La defensa del empresario Alex Saab, vinculado al gobierno de Nicolás Maduro, anunció que se declarará no culpable en una audiencia de lavado de dinero en Miami, a la que el acusado no asistirá. Una jueza federal aprobó la petición de Saab para ausentarse, mientras su equipo legal procede con la declaración formal. Este desarrollo marca un nuevo capítulo en el prolongado caso judicial contra el colombiano, quien ya ha enfrentado acusaciones similares anteriormente.

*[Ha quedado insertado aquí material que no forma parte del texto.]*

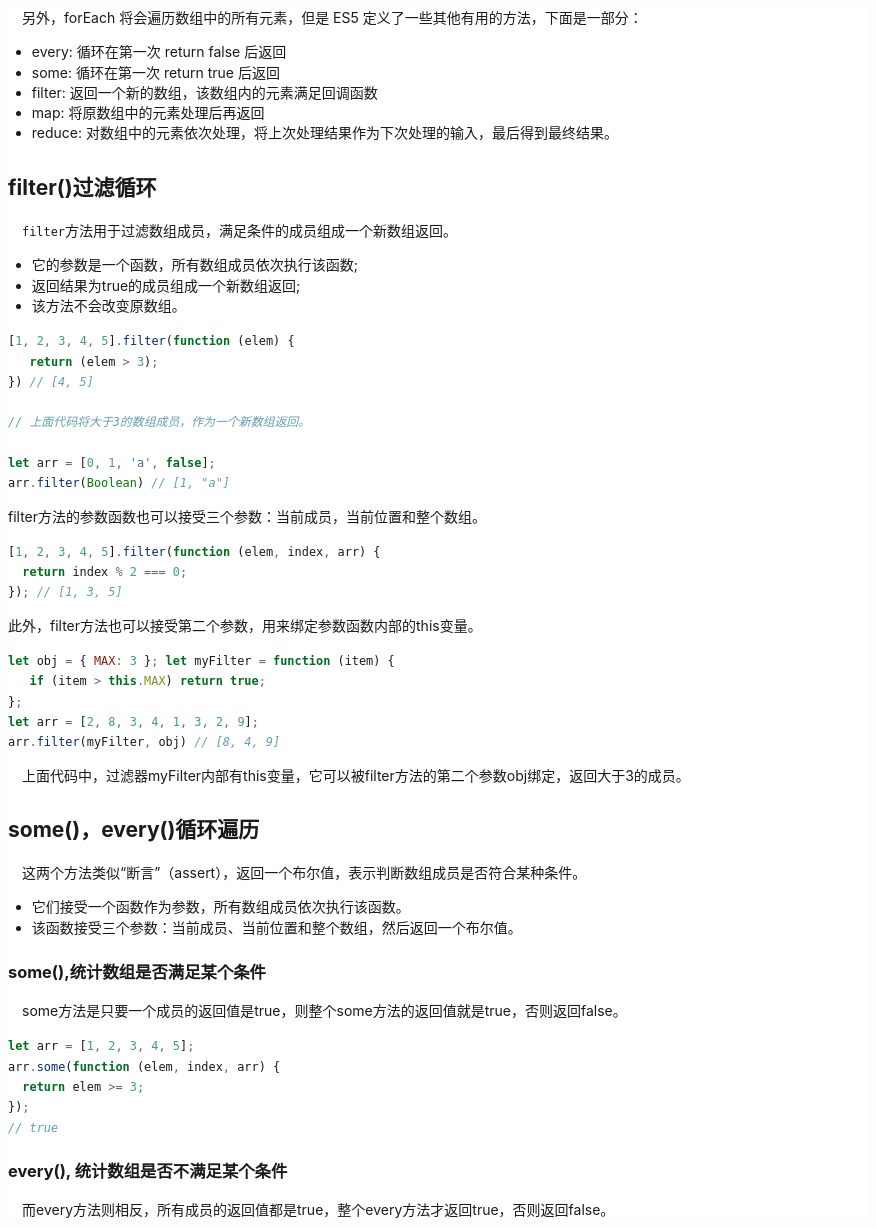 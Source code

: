&emsp;另外，forEach 将会遍历数组中的所有元素，但是 ES5 定义了一些其他有用的方法，下面是一部分：  

- every: 循环在第一次 return false 后返回  
- some: 循环在第一次 return true 后返回  
- filter: 返回一个新的数组，该数组内的元素满足回调函数  
- map: 将原数组中的元素处理后再返回  
- reduce: 对数组中的元素依次处理，将上次处理结果作为下次处理的输入，最后得到最终结果。     

## filter()过滤循环  

&emsp;`filter`方法用于过滤数组成员，满足条件的成员组成一个新数组返回。  

- 它的参数是一个函数，所有数组成员依次执行该函数;  
- 返回结果为true的成员组成一个新数组返回;  
- 该方法不会改变原数组。  

```javaScript  
[1, 2, 3, 4, 5].filter(function (elem) {  
   return (elem > 3);  
}) // [4, 5]  

// 上面代码将大于3的数组成员，作为一个新数组返回。  

let arr = [0, 1, 'a', false];  
arr.filter(Boolean) // [1, "a"]  
```  

filter方法的参数函数也可以接受三个参数：当前成员，当前位置和整个数组。  

```javaScript  
[1, 2, 3, 4, 5].filter(function (elem, index, arr) {  
  return index % 2 === 0;  
}); // [1, 3, 5]  
```  
此外，filter方法也可以接受第二个参数，用来绑定参数函数内部的this变量。  
```javaScript  
let obj = { MAX: 3 }; let myFilter = function (item) {  
   if (item > this.MAX) return true;  
};  
let arr = [2, 8, 3, 4, 1, 3, 2, 9];  
arr.filter(myFilter, obj) // [8, 4, 9]  
```  
&emsp;上面代码中，过滤器myFilter内部有this变量，它可以被filter方法的第二个参数obj绑定，返回大于3的成员。  

## some()，every()循环遍历  

&emsp;这两个方法类似“断言”（assert），返回一个布尔值，表示判断数组成员是否符合某种条件。  
- 它们接受一个函数作为参数，所有数组成员依次执行该函数。  
- 该函数接受三个参数：当前成员、当前位置和整个数组，然后返回一个布尔值。  

### some(),统计数组是否满足某个条件 
&emsp;some方法是只要一个成员的返回值是true，则整个some方法的返回值就是true，否则返回false。  
```javaScript  
let arr = [1, 2, 3, 4, 5];  
arr.some(function (elem, index, arr) {  
  return elem >= 3;  
});  
// true  
```  
### every(), 统计数组是否不满足某个条件 
&emsp;而every方法则相反，所有成员的返回值都是true，整个every方法才返回true，否则返回false。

Una jueza estadounidense ha concedido permiso para que el exministro Alex Saab no esté presente en la vista judicial programada para este viernes, en la que sus abogados tienen previsto presentar una declaración de inocencia respecto a los cargos de lavado de activos. La magistrada Lauren F. Louis aceptó el requerimiento del empresario colombiano, a quien las autoridades de Estados Unidos identifican como presunto testaferro del expresidente venezolano Nicolás Maduro, para eximirse de asistir a la audiencia de presentación formal de acusaciones.
En dicho escrito legal, los representantes de Saab también solicitaron que se registrara una declaración de “no culpabilidad” en relación con las imputaciones por blanqueo de dinero y otros delitos. El documento, entregado el 14 de julio ante el Tribunal del Distrito Sur de Florida, solicitó que Saab pudiera renunciar a su comparecencia en la audiencia y confirmó que el empresario ya ha sido notificado de la acusación, las posibles sanciones en caso de ser hallado culpable y sus derechos constitucionales.
El Caso Saab
Saab, quien nació en Colombia hace 54 años, hizo su primera aparición ante un tribunal federal en Miami el 18 de mayo, dos días después de su extradición desde Venezuela a Estados Unidos. En esa vista, se le imputaron cargos por lavado de dinero y conspiración para llevar a cabo transacciones financieras, así como por ocultar y disimular el origen de los fondos. El tribunal también dictaminó que debía permanecer bajo custodia sin derecho a fianza.
Considerado un cercano colaborador de Maduro, Saab ya había sido objeto de acusaciones por blanqueo de capitales en Estados Unidos. Tras su arresto en Cabo Verde en 2020 y su subsiguiente extradición a territorio estadounidense, fue puesto en libertad en 2023 durante la administración de Joe Biden (2021-2025) como parte de un canje de prisioneros con Venezuela.